Library. The Ripley Scrolls

Title: The “Ingendred” Stone: The Ripley Scrolls and the Generative Science of Alchemy
Author: Aaron Kitch
Edition: Huntington Library Quarterly, Volume 78, number 1, 2015.
Online Source: Kitch at Bowdoin

When trying to figure out what was happening with the zodiac woman in the Aurora Consurgens yesterday, I came across this wonderful article online that I think might be of interest to people in #NetNarr for the gender/generation theme and for the beautiful art. Here is the abstract:
Acquired at auction in 1958 from the library of C. W. Dyson Perrins, the Huntington Library’s Ripley scroll (HM 30313) is one of the most ornate and esoteric illuminated manuscripts of early modern England. Much remains unknown about the iconology and historical context of the Ripley scrolls, of which approximately twenty remain worldwide. The self-consciously archaic scroll at the Huntington draws on a range of contemporary sources, including emblem books, heraldic imagery, and illuminated alchemical manuscripts from the fifteenth century, such as the Rosarium philosophorum and the Aurora consurgens.
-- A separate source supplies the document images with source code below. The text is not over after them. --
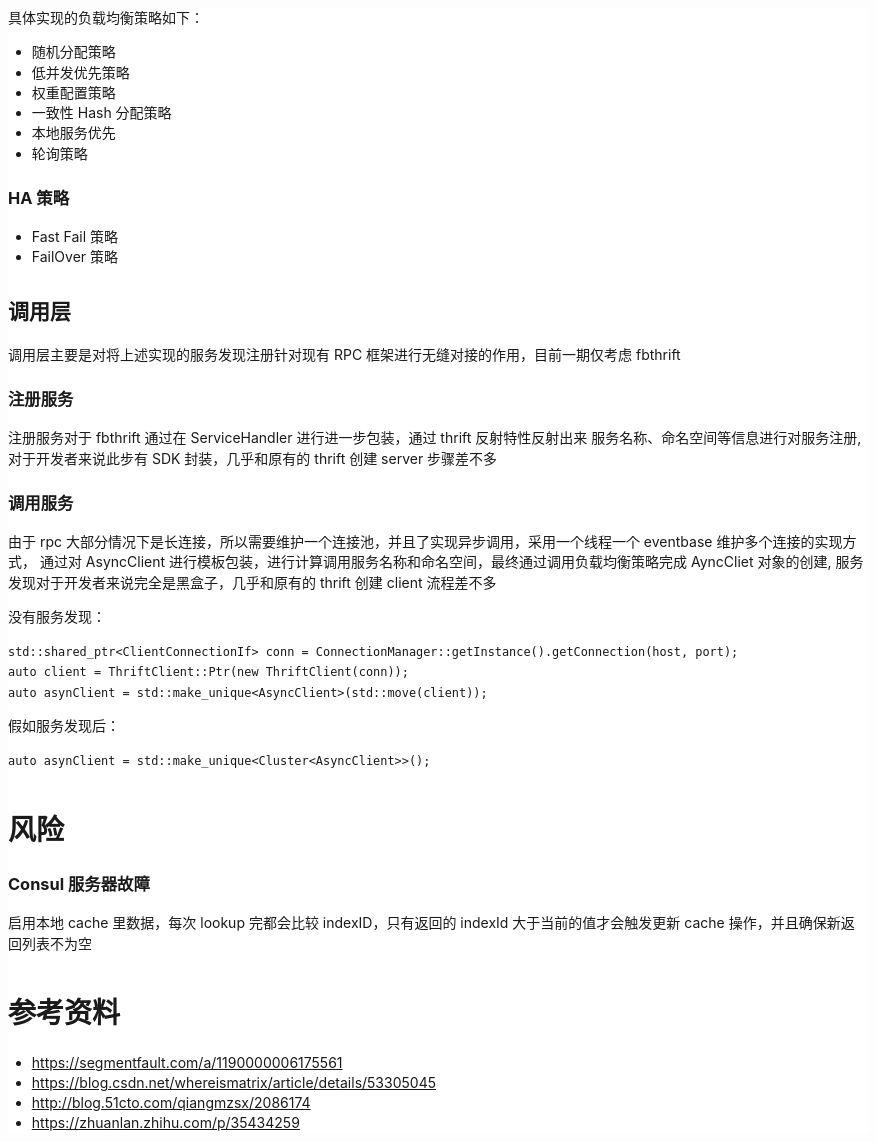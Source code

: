 具体实现的负载均衡策略如下：

- 随机分配策略
- 低并发优先策略
- 权重配置策略
- 一致性 Hash 分配策略
- 本地服务优先
- 轮询策略

### HA 策略

- Fast Fail 策略
- FailOver 策略


## 调用层

调用层主要是对将上述实现的服务发现注册针对现有 RPC 框架进行无缝对接的作用，目前一期仅考虑 fbthrift

### 注册服务

注册服务对于 fbthrift 通过在 ServiceHandler 进行进一步包装，通过 thrift 反射特性反射出来 服务名称、命名空间等信息进行对服务注册, 对于开发者来说此步有 SDK 封装，几乎和原有的 thrift 创建 server 步骤差不多

### 调用服务

由于 rpc 大部分情况下是长连接，所以需要维护一个连接池，并且了实现异步调用，采用一个线程一个 eventbase 维护多个连接的实现方式， 通过对 AsyncClient 进行模板包装，进行计算调用服务名称和命名空间，最终通过调用负载均衡策略完成 AyncCliet 对象的创建, 服务发现对于开发者来说完全是黑盒子，几乎和原有的 thrift 创建 client 流程差不多

没有服务发现：

```
std::shared_ptr<ClientConnectionIf> conn = ConnectionManager::getInstance().getConnection(host, port);
auto client = ThriftClient::Ptr(new ThriftClient(conn));
auto asynClient = std::make_unique<AsyncClient>(std::move(client));
```

假如服务发现后：

```
auto asynClient = std::make_unique<Cluster<AsyncClient>>();
```

# 风险

### Consul 服务器故障

启用本地 cache 里数据，每次 lookup 完都会比较 indexID，只有返回的 indexId 大于当前的值才会触发更新 cache 操作，并且确保新返回列表不为空

# 参考资料

- https://segmentfault.com/a/1190000006175561
- https://blog.csdn.net/whereismatrix/article/details/53305045
- http://blog.51cto.com/qiangmzsx/2086174
- https://zhuanlan.zhihu.com/p/35434259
Aaron Kitch situates the Ripley scrolls in the context of English alchemy in the sixteenth century, especially the tradition of emblematic alchemy and John Dee’s efforts to establish George Ripley as England’s chief alchemical authority. He analyzes the pattern of imagery on the scrolls in relation to the ancient and early modern philosophy of generation, which focused on questions about sexual reproduction and the emergence of new matter in nature.
keywords: George Ripley; John Dee; Paracelsus; illuminated manuscripts; early modern alchemy; generation; Aurora consurgens

There is also some basic background at Wikipedia.